Beniamino Bilali

Chef

 

È figlio di fornai. Ma è molto ambizioso Beniamino Bilali. Nato a Durazzo nel 1985, riminese d’adozione, consulente e docente per professione. Un pizzaiolo alchimista che,
nonostante la giovane età, ne ha già fatta di strada. In primis, dall’Albania alla Riviera Romagnola. E poi, via via, in pizzerie d’eccezione come la Canasta di Riccione, O’ Malomm di San Patrignano, la bolognese Berberè di Castel Maggiore, nonché ’O fiore mio di Faenza. Inanellando pure innumerevoli campionati d’arte bianca e portando a casa ottimi risultati.
Del resto, bB (come lui si firma) è un fuoriclasse che ha stoffa e testa per puntare molto in alto. Rispettando il passato, con sapiente concessione di rielaborazione. Rinnovando il modus operandi, senza mai tradire la tradizione. Rivoluzionando il dato per scontato, senza mai stravolgere il concetto
pop di pizza. Sperimentando costantemente, senza mai dimenticare di toccare, schiacciare, stendere e manipolare l’impasto. Che deve essere assolutamente naturale. Generato dal lievito madre nonché dall’idrolisi dell’amido, massima espressione dell’idratazione e della spontanea fermentazione. Visto che, come spiega lui stesso: “nel chicco del cereale, specie se integrale, sono presenti lieviti ed enzimi che possono far partire una fermentazione”. Con la sola aggiunta di acqua calda e sale. Per un prodotto incredibilmente leggero, digeribile, vaporoso e alveolato. “Dopotutto, cucinare la pizza è come comporre un brano musicale. Ci vuole armonia nell’intreccio”, afferma con convinzione. L’importante è mantenere la calma, avere pazienza e azzardare con misura. Quanto basta per ottenere una buona struttura del disco, capace di accogliere il topping. Pronto a cuocere insieme alla pizza, per una religiosa coesione fra base e ingredienti. Che devono essere semplici, genuini, stagionali e locali. “Sì, perché se ognuno ha il proprio modo di esprimersi, io sono mediterraneo al cento per cento”. dichiara il geniale Bilali.

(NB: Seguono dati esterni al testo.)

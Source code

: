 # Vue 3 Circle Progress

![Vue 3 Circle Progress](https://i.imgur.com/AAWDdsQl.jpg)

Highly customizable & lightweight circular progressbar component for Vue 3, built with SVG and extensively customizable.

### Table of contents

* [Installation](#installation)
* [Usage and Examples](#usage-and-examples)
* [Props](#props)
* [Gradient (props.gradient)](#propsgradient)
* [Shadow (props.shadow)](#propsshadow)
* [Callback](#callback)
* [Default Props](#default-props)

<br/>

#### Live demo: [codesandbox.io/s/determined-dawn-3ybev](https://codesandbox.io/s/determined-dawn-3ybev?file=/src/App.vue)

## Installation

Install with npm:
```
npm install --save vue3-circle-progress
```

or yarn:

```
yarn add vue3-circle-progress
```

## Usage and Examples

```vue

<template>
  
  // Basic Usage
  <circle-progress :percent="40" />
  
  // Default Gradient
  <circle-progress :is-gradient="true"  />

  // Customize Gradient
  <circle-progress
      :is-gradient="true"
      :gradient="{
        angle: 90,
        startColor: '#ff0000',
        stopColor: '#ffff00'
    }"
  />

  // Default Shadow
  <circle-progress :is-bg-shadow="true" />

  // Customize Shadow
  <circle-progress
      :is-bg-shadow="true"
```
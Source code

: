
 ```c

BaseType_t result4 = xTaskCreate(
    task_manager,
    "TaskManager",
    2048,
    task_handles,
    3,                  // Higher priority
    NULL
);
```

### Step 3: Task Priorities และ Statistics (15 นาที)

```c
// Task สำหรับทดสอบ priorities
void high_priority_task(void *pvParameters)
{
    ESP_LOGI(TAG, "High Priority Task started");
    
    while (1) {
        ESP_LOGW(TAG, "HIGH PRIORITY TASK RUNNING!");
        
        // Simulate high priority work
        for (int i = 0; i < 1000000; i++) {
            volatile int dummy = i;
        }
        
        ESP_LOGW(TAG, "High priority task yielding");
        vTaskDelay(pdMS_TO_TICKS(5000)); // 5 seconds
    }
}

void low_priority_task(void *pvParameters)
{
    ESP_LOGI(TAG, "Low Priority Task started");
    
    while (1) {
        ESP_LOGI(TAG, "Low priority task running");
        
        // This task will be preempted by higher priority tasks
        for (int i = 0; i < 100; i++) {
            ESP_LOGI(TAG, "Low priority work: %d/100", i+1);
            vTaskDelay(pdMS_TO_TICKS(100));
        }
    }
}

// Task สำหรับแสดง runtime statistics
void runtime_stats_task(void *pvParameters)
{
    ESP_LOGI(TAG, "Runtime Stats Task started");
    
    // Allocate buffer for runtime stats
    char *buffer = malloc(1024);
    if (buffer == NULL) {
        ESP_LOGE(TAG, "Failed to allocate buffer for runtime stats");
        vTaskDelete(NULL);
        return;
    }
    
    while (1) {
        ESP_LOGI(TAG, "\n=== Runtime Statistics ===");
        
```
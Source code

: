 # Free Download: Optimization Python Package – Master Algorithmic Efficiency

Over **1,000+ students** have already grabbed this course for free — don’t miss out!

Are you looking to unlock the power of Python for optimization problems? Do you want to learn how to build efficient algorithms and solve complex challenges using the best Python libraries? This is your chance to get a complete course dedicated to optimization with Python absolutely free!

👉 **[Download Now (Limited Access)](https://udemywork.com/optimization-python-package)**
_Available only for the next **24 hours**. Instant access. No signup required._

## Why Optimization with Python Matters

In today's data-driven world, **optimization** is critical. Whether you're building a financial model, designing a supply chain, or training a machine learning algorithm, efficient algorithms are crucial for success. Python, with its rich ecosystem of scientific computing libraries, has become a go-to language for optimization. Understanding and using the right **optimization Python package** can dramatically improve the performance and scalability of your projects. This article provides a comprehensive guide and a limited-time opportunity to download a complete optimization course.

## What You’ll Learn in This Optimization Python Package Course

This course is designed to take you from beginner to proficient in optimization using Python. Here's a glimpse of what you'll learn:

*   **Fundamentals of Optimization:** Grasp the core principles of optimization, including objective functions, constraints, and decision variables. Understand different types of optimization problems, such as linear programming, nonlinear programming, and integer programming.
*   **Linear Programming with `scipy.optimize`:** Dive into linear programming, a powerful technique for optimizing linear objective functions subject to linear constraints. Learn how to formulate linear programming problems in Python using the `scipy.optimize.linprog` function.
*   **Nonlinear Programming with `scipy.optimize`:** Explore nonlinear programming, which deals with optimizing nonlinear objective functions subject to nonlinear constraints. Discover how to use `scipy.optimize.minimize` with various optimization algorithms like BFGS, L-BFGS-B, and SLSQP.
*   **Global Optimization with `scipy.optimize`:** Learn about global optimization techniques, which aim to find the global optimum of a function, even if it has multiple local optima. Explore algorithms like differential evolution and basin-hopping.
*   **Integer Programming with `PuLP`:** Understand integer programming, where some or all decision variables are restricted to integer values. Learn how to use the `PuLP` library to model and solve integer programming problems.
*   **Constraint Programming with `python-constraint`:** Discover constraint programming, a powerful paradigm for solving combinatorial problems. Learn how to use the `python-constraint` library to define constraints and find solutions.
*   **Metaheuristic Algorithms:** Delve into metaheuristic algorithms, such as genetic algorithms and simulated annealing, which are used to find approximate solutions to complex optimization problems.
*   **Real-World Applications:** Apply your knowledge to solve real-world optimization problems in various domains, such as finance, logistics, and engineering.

Che, con precisione e passione, crea prelibatezze virtuose d’esser la concretizzazione del decimo “comandamento” del Manifesto della Pizza Italiana Contemporanea. Come? Onorando l’orto in tutta la sua intrinseca cromaticità. Ossia, preparando una pizza fiera di svelarsi in un superbo mix di colore e sapore, summa di bietole, porri, carote, scarola, pomodorini, uvetta sultanina, pepe nero e sale di Cervia. Mentre un grande classico come pane, cipolla e formaggio sublima in una pizza rusticamente chic, in cui la cipolla borettana viene cotta a bassa temperatura e il Parmigiano Reggiano (a ricordare i nebbiosi inverni emiliani) è di lunga stagionatura. Per una pietanza essenziale ma non certo banale. Come anche quella con lardo e formaggio di fossa e quella con scalogno e guanciale di Mora Romagnola. Non trascurando il bilaliano calzone-rotolo con ricotta, ciccioli, olive taggiasche e pomodoro San Marzano. Tagliato volutamente a rondelle. Per sintetizzare tutti gli elementi in ciascuna porzione di degustazione. E per elevare la tipicità a forte identità. “Vorrei evolvere nel tempo e non essere solo una moda”, auspica Beniamino. Che ha piglio e puntiglio per sfornare un fragrante futuro.